The situation at Oklahoma State in 2016-17 was different. At least in some ways. The Cowboys went 12-20 the season before Underwood took control of the program, but he had upperclassmen with NCAA tournament experience, a leader in Phil Forte and a lightning quick point guard in Jawun Evans.

Neither situation compared to what Underwood found in his first season at Illinois.

Three starters had graduated, including the program's No. 3 all-time leading scorer in Malcolm Hill, who literally did it all for the Illini in his final two seasons. Every returning player would be thrust into a new role, and a season-long search for a leader ended in a 14-18 record and a fifth straight NCAA tournament miss for Illinois.

"That was one of the things we've fought for all year was establishing leadership on our team," Underwood said.

"If we failed in an area, that was it. We never had a leader. We never had that guy or those guys. When you don't have leadership, you have 14-18 seasons and that was something that was evident."

Underwood's first Stephen F. Austin team had what he called "incredible" leadership. His only Oklahoma State team relied on Forte and Evans but was a tight group.

"There was something bigger in that group and leadership in Phil Forte and Jawun," Underwood said. "Those guys had a big picture. They knew they could be an Elite Eight team. Even when we struggled at one point, man, that leadership was really, really good."

It's why Underwood pushed trying to find a leader throughout the 2017-18 season at Illinois, mentioning it often throughout the season. How it had to come from the players, not from him.

"I don't want to have to force," Underwood said. "It doesn't work. You can't force guys to be a leader."

Seeds of that player-driven leadership are growing in the offseason this spring. Aaron Jordan's work ethic and demeanor creates what Underwood called "tremendous respect" from his teammates. Others are starting to emerge, too, as personalities start to shine.
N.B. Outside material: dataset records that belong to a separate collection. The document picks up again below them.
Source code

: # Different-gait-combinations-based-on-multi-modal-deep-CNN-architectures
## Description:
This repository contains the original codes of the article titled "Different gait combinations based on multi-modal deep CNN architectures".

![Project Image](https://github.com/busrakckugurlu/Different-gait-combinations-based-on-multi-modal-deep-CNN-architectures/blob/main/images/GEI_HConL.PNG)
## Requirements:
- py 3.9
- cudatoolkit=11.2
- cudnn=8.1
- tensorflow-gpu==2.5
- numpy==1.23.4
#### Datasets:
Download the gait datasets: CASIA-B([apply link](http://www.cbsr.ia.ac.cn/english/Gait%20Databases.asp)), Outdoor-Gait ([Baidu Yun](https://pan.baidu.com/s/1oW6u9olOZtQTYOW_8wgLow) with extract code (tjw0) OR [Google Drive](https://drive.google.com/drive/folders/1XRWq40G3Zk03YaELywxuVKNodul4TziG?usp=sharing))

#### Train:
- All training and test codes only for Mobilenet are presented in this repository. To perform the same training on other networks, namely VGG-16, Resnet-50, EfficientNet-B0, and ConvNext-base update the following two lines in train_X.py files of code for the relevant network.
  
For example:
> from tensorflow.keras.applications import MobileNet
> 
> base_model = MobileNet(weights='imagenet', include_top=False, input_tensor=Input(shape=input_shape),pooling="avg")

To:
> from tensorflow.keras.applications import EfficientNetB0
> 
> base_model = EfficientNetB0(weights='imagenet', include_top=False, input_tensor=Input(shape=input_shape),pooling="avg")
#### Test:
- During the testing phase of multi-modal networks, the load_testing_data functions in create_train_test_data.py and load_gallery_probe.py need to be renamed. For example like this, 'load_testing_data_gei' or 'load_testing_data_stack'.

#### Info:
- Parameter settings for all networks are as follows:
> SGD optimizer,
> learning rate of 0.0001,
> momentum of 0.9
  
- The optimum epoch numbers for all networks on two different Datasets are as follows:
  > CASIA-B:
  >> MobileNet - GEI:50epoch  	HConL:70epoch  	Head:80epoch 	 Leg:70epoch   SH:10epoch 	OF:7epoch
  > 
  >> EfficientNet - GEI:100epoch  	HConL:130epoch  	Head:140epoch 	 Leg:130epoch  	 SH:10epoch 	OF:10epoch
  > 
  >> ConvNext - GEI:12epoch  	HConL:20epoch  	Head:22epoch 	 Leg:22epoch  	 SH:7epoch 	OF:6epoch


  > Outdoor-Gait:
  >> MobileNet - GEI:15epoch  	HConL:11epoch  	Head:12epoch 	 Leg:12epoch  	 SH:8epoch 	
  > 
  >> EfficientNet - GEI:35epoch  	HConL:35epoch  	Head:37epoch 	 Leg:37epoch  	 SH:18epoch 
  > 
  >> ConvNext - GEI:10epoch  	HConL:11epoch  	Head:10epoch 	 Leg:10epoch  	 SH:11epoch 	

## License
"We've seen a tremendous jump in Da'Monte Williams," Underwood said of the rising sophomore guard with what seems at first glance a reserved nature. "Da'Monte Williams was not the most vocal person. Now, he is," the Illini coach continued. "Now, he is. Da'Monte is a guy that has really gotten on guys in both positive and negative ways. He's not afraid to be uncomfortable coaching and helping his teammates. I love that."

Underwood said Trent Frazier — an All-Big Ten Freshman Team selection last season — is taking on more leadership responsibility. It's something Frazier said he tried to do in his first year with the Illini but wasn't always sure about how to accomplish it as a freshman.

"We've seen personalities evolve," Underwood said. "I'm excited for June 9 or 10 when everybody gets here to see how that evolves with this group of young guys. We've tried to find that, to be honest, in our recruiting class as well."